Paper NS+AS+BI+SP-WeM4
Nanoscale Characterization Using Resonance Enhanced Infrared Spectroscopy

Wednesday, October 30, 2013, 9:00 am, Room 203 B

As current research focuses on shrinking the size of devices and the components that comprise these devices, the characterization of these systems becomes more and more challenging. The resolution of conventional IR spectroscopy techniques is diffraction limited to a practical resolution limit of ~ 3 µm. This length scale is too large to observe any potential nanoscale features on today’s devices. Atomic force microscopy (AFM) is a widely used nanoscale imaging technique that provides the user with a high spatial resolution topographic map of a sample surface. When combined; the resulting AFM-IR can provide the high resolution topographic maps commonly associated with AFM with the addition of high spatial resolution IR spectroscopy and IR imaging. Currently, AFM-IR spectroscopy has the ability to collect IR spectroscopic information below the diffraction limit with a lateral resolution of ~ 100 nm. However, there are still some limitations that prevent its use on many important nanoscale systems. One of the main limitations is the thickness of sample required for examination (> 100 nm). Overcoming these limitations has a dramatic impact by enabling widespread use of nanoscale IR spectroscopy for spatially resolved chemical characterization. The use of a quantum cascade laser (QCL) as the IR source significantly increases the sensitivity of AFM-IR. The QCL has repetition rates 1000 times higher than previous lasers used for AFM-IR. This allows the ability to pulse the laser at the resonant frequency of the AFM cantilever giving rise to a high IR sensitivity mode referred to as resonance enhanced infrared nanospectroscopy (REINS).

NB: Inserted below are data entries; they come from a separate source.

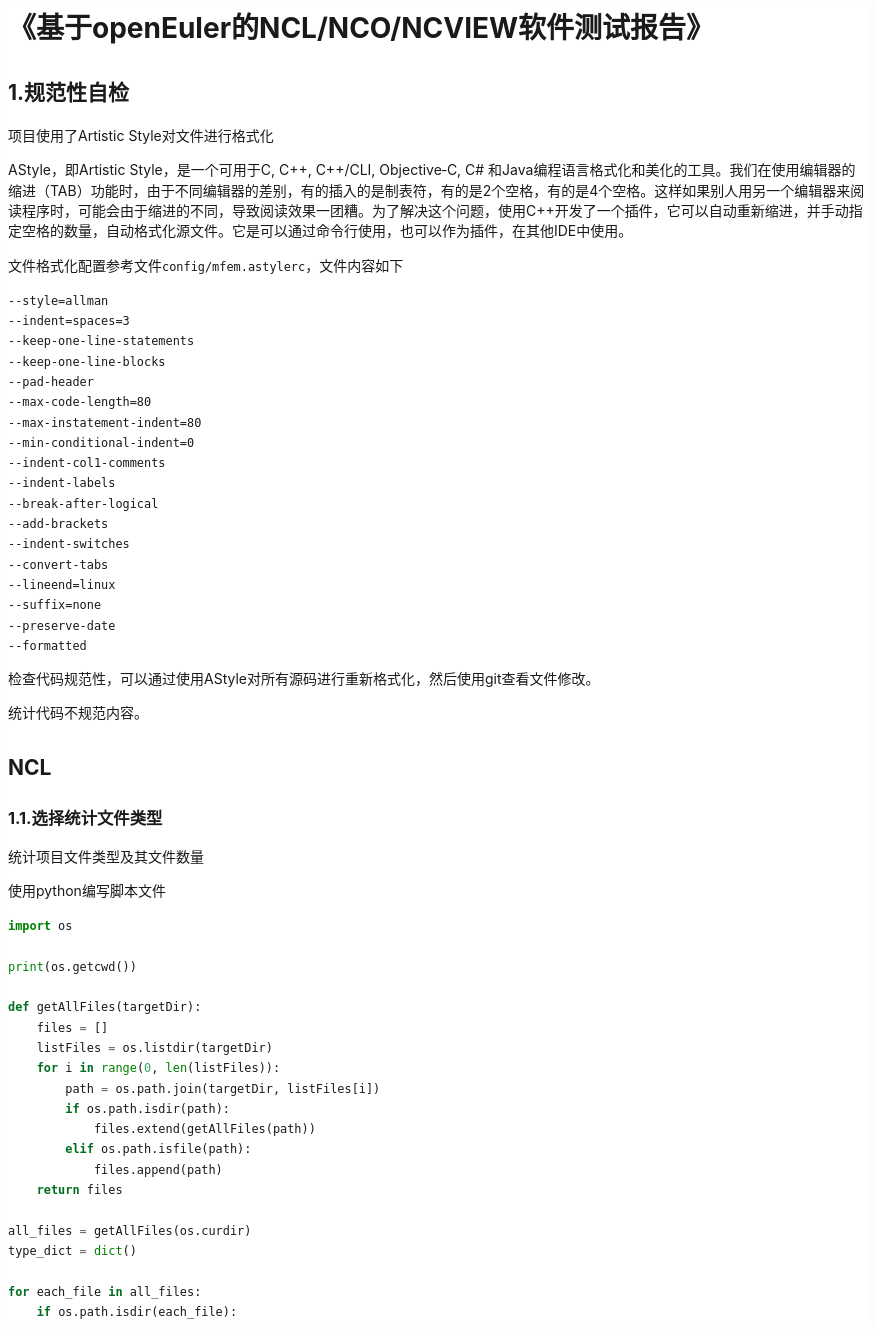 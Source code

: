# 《基于openEuler的NCL/NCO/NCVIEW软件测试报告》

## 1.规范性自检

项目使用了Artistic Style对文件进行格式化

AStyle，即Artistic Style，是一个可用于C, C++, C++/CLI, Objective‑C, C# 和Java编程语言格式化和美化的工具。我们在使用编辑器的缩进（TAB）功能时，由于不同编辑器的差别，有的插入的是制表符，有的是2个空格，有的是4个空格。这样如果别人用另一个编辑器来阅读程序时，可能会由于缩进的不同，导致阅读效果一团糟。为了解决这个问题，使用C++开发了一个插件，它可以自动重新缩进，并手动指定空格的数量，自动格式化源文件。它是可以通过命令行使用，也可以作为插件，在其他IDE中使用。

文件格式化配置参考文件`config/mfem.astylerc`，文件内容如下

```astylerc
--style=allman
--indent=spaces=3
--keep-one-line-statements
--keep-one-line-blocks
--pad-header
--max-code-length=80
--max-instatement-indent=80
--min-conditional-indent=0
--indent-col1-comments
--indent-labels
--break-after-logical
--add-brackets
--indent-switches
--convert-tabs
--lineend=linux
--suffix=none
--preserve-date
--formatted
```

检查代码规范性，可以通过使用AStyle对所有源码进行重新格式化，然后使用git查看文件修改。

统计代码不规范内容。
## NCL
### 1.1.选择统计文件类型

统计项目文件类型及其文件数量

使用python编写脚本文件

```python
import os

print(os.getcwd())

def getAllFiles(targetDir):
    files = []
    listFiles = os.listdir(targetDir)
    for i in range(0, len(listFiles)):
        path = os.path.join(targetDir, listFiles[i])
        if os.path.isdir(path):
            files.extend(getAllFiles(path))
        elif os.path.isfile(path):
            files.append(path)
    return files

all_files = getAllFiles(os.curdir)
type_dict = dict()

for each_file in all_files:
    if os.path.isdir(each_file):
```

Due to the increased IR sensitivity, less laser power is required to generate a spectrum, meaning samples that were too thin or easily damaged using previous AFM-IR techniques can now be easily examined. Using REINS we have been able to collect nanoscale IR spectra and perform chemical imaging on films as thin as 10 nm. These advances in AFM-IR allow for the characterization of samples from a wide variety of applications, including, organic photovoltaic materials, materials for energy generation and storage, cellular biology, development of advanced polymeric materials and integrated circuit devices.